Vous savez qu'avant mon retour de Pondichéry avec le jésuite Lavaur [1], qui avait onze cent mille francs dans son portefeuille en lettres de change et en diamants, je connus beaucoup de guèbres et de brames. Ces guèbres ou parsis sont d'une antiquité très-reculée, devant laquelle nous ne sommes que d'hier ; mais plus un peuple est ancien, plus il a d'anciennes sottises. Je fus confondu quand les mages guèbres me dirent qu'il avait plu à l'Être nécessaire, éternellement agissant, de ne former les mondes, que depuis quatre cent cinquante mille années, et qu'il les avait formés en six gahambârs, en six temps. Les pauvres mages ! ils font de Dieu un homme, un ouvrier qui demande six semaines pour faire son ouvrage, et qui se donne ce qu'on appelle du bon temps la septième semaine.
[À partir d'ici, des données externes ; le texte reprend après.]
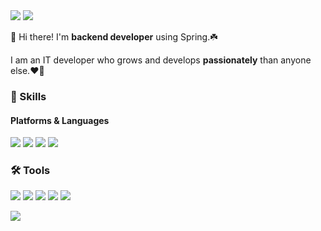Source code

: <div>
    <img src="https://img.shields.io/badge/hdy78901@naver.com-03C75A?style=flat-square&logo=Naver&logoColor=white"/>
    <a href="https://velog.io/@da_na" target="_blank">
      <img src="https://img.shields.io/badge/Blog-F7DF1E?style=flat-square&logo=Velog&logoColor=white"/>
    </a>
  <p></p>
</div>

<div>
  👋 Hi there! I'm <b>backend developer</b> using Spring.☘️<br>
  <p>I am an IT developer who grows and develops <b>passionately</b> than anyone else.❤️‍🔥</p>
<div>
  
<h3>💪 Skills</h3>
<h4>Platforms & Languages</h4>
<div>
  <img src="https://img.shields.io/badge/Spring-6DB33F?style=flat-square&logo=Spring&logoColor=white"/>
  <img src="https://img.shields.io/badge/C++-00599C?style=flat-square&logo=c%2B%2B&logoColor=white"/>
  <img src="https://img.shields.io/badge/Java-F7DF1E?style=flat-square&logo=Java&logoColor=white"/>
  <img src="https://img.shields.io/badge/MySQL-4479A1?style=flat-square&logo=MySQL&logoColor=white"/>
</div>
    
<h3>🛠️ Tools</h3>
<div>
  <img src="https://img.shields.io/badge/Spring Boot-6DB33F?style=flat-square&logo=SpringBoot&logoColor=white"/>
  <img src="https://img.shields.io/badge/Git-F05032?style=flat-square&logo=Git&logoColor=white"/>
  <img src="https://img.shields.io/badge/AWS-232F3E?style=flat-square&logo=Amazon AWS&logoColor=white"/>
  <img src="https://img.shields.io/badge/AWS EC2-FF9900?style=flat-square&logo=Amazon EC2&logoColor=white"/>
  <img src="https://img.shields.io/badge/AWS RDS-527FFF?style=flat-square&logo=Amazon RDS&logoColor=white"/>
    <p></p>
</div>    
  <p></p>    
<div>
    <a href="https://hits.seeyoufarm.com"><img src="https://hits.seeyoufarm.com/api/count/incr/badge.svg?url=https%3A%2F%2Fgithub.com%2FHanDaYeon-coder&count_bg=%2379C83D&title_bg=%23555555&icon=&icon_color=%23E7E7E7&title=hits&edge_flat=false"/></a>
</div>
Si vous saviez quels contes de vieille ces rêveurs ajoutent à leurs six gahamhârs, vous en auriez pitié. La fable du serpent qui vola la recette de l'immortalité à l'âne [2] n'est pas comparable à celle des parsis. On y voit des serpents et des ânes qui jouent des rôles fort comiques. Le grand Être, l'Être nécessaire, éternel, infini, se promène tous les jours à midi sous des palmiers : il forme une espèce de Pandore, qu'il pétrit d'un morceau de chair tiré de la substance d'un homme : cet homme s'appelait Misha, et sa femme Mishana [3].

Près d'une fontaine dont les eaux s'étendent de tous les côtés jusqu'au bout du monde, on voit un arbre qui enseigne le passé, le présent et le futur, et qui donne des leçons de morale et de physique. Les arbres de Dodone ne sont rien auprès. Tout est prodige dans les temps antiques de tous les peuples : rien n'est jamais chez eux accordé à la nature, parce qu'ils ne la connaissaient pas. On ne voit aucun historien sage qui raconte les siècles passés ; mais on voit partout des sorciers qui racontent l'avenir. Parmi tous ces sorciers il n'y en a pas un qui vive comme les autres hommes. Celui-là se met un bât sur le dos, et court tout

  1. Voyez les Fragments sur l'Inde, articles XIII, XVI, et XVIII.
  2. Voyez page 321.
  3. Ce sont les premiers hommes selon Zoroastre, comme, suivant Sanchoniathon, ce sont Protogenos et Genos, ou du moins des créatures que le traducteur grec nomme ainsi. Chez les Indiens, ce sont Adimo et Procriti ; chez les Grecs, Prométhée, Épiméthée, et Pandore ; chez les Chinois, Puoncu, etc. (Note de Voltaire.)